>>>>>
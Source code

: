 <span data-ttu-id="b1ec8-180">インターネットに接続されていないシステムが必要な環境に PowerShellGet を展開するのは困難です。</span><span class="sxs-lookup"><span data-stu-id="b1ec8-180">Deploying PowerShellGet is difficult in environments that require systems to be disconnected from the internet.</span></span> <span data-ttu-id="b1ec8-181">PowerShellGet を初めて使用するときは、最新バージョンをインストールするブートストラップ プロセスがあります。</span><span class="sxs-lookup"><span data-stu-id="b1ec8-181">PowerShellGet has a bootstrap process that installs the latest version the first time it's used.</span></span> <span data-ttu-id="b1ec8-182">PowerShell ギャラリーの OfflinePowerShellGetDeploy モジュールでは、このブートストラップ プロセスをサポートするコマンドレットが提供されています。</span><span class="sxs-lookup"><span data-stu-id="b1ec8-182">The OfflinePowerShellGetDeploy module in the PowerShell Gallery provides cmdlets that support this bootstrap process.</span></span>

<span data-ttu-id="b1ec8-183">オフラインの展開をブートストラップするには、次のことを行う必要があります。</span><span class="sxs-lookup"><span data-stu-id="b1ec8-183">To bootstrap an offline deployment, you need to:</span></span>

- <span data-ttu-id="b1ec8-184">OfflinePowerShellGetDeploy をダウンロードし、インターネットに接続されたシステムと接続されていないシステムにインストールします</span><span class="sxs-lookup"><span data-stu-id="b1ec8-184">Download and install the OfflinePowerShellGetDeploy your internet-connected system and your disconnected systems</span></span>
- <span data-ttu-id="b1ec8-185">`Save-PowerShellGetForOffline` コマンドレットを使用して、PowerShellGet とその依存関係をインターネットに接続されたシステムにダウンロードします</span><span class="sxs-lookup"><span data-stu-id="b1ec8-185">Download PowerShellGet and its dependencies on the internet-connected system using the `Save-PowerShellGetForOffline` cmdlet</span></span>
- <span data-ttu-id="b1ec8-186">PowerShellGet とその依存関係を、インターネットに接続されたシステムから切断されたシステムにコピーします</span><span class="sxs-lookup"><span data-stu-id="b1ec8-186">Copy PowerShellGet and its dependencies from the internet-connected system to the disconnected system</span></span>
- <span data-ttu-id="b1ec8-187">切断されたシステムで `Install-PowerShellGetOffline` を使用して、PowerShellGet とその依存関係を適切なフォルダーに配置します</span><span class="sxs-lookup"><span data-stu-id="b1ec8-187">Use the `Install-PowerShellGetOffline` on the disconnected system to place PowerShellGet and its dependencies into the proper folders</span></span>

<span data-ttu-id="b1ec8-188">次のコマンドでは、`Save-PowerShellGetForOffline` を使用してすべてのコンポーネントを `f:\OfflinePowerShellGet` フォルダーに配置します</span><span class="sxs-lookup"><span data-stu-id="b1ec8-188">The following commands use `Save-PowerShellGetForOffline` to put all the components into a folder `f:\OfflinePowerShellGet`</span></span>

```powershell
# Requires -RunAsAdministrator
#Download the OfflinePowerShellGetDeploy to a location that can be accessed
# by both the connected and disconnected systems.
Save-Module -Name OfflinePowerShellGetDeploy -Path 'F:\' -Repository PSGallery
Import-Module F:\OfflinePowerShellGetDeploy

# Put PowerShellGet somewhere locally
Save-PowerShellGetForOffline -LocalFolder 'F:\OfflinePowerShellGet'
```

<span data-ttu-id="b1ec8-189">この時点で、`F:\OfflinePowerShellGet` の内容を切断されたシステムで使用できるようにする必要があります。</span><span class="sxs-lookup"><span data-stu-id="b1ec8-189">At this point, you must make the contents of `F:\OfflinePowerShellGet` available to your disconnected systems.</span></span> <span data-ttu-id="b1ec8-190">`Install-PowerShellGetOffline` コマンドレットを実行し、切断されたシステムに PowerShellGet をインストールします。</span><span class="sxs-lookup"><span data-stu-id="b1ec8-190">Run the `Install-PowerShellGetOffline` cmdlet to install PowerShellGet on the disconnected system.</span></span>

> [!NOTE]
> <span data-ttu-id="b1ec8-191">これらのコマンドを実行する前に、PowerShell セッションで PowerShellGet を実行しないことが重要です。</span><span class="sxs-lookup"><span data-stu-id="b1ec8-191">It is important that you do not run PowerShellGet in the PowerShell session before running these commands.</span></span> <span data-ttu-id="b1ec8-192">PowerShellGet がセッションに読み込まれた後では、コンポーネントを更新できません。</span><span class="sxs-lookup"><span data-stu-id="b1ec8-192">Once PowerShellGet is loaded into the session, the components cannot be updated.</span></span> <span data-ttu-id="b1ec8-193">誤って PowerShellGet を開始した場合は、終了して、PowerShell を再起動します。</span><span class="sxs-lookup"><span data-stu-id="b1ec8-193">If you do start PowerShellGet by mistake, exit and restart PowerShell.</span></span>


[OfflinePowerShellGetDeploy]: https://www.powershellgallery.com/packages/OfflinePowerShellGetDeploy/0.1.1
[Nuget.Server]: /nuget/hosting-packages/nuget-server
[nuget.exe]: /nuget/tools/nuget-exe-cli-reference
<<<<<
>>>>>
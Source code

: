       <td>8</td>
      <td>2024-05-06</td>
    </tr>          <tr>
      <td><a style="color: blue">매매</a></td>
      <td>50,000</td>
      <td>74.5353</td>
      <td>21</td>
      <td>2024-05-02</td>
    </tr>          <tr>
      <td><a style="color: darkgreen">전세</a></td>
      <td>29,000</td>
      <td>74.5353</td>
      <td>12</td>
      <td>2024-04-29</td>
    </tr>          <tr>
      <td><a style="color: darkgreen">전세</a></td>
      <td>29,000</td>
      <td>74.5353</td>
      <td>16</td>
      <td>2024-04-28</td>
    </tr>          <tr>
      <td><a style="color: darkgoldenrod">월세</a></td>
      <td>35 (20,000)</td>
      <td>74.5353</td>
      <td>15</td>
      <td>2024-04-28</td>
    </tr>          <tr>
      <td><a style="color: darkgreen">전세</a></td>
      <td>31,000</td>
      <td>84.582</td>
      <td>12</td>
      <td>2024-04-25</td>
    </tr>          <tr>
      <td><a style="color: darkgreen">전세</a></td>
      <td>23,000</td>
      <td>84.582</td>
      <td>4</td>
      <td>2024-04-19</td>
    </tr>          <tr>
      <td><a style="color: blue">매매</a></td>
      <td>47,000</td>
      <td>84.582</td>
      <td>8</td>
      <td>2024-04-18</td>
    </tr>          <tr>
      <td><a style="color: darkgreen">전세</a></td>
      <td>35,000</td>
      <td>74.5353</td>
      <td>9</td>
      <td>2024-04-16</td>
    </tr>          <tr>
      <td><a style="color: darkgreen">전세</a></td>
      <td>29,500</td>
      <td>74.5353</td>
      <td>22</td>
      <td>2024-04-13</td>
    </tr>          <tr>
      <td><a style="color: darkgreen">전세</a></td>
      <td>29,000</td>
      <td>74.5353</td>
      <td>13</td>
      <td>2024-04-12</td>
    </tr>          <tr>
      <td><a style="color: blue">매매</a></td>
<<<<<
* [Try it]: Look through the entries above; find each line with the word "Download" and copy it.

* [Answer for this exercise]:
- <span data-ttu-id="b1ec8-184">OfflinePowerShellGetDeploy をダウンロードし、インターネットに接続されたシステムと接続されていないシステムにインストールします</span><span class="sxs-lookup"><span data-stu-id="b1ec8-184">Download and install the OfflinePowerShellGetDeploy your internet-connected system and your disconnected systems</span></span>
- <span data-ttu-id="b1ec8-185">`Save-PowerShellGetForOffline` コマンドレットを使用して、PowerShellGet とその依存関係をインターネットに接続されたシステムにダウンロードします</span><span class="sxs-lookup"><span data-stu-id="b1ec8-185">Download PowerShellGet and its dependencies on the internet-connected system using the `Save-PowerShellGetForOffline` cmdlet</span></span>
#Download the OfflinePowerShellGetDeploy to a location that can be accessed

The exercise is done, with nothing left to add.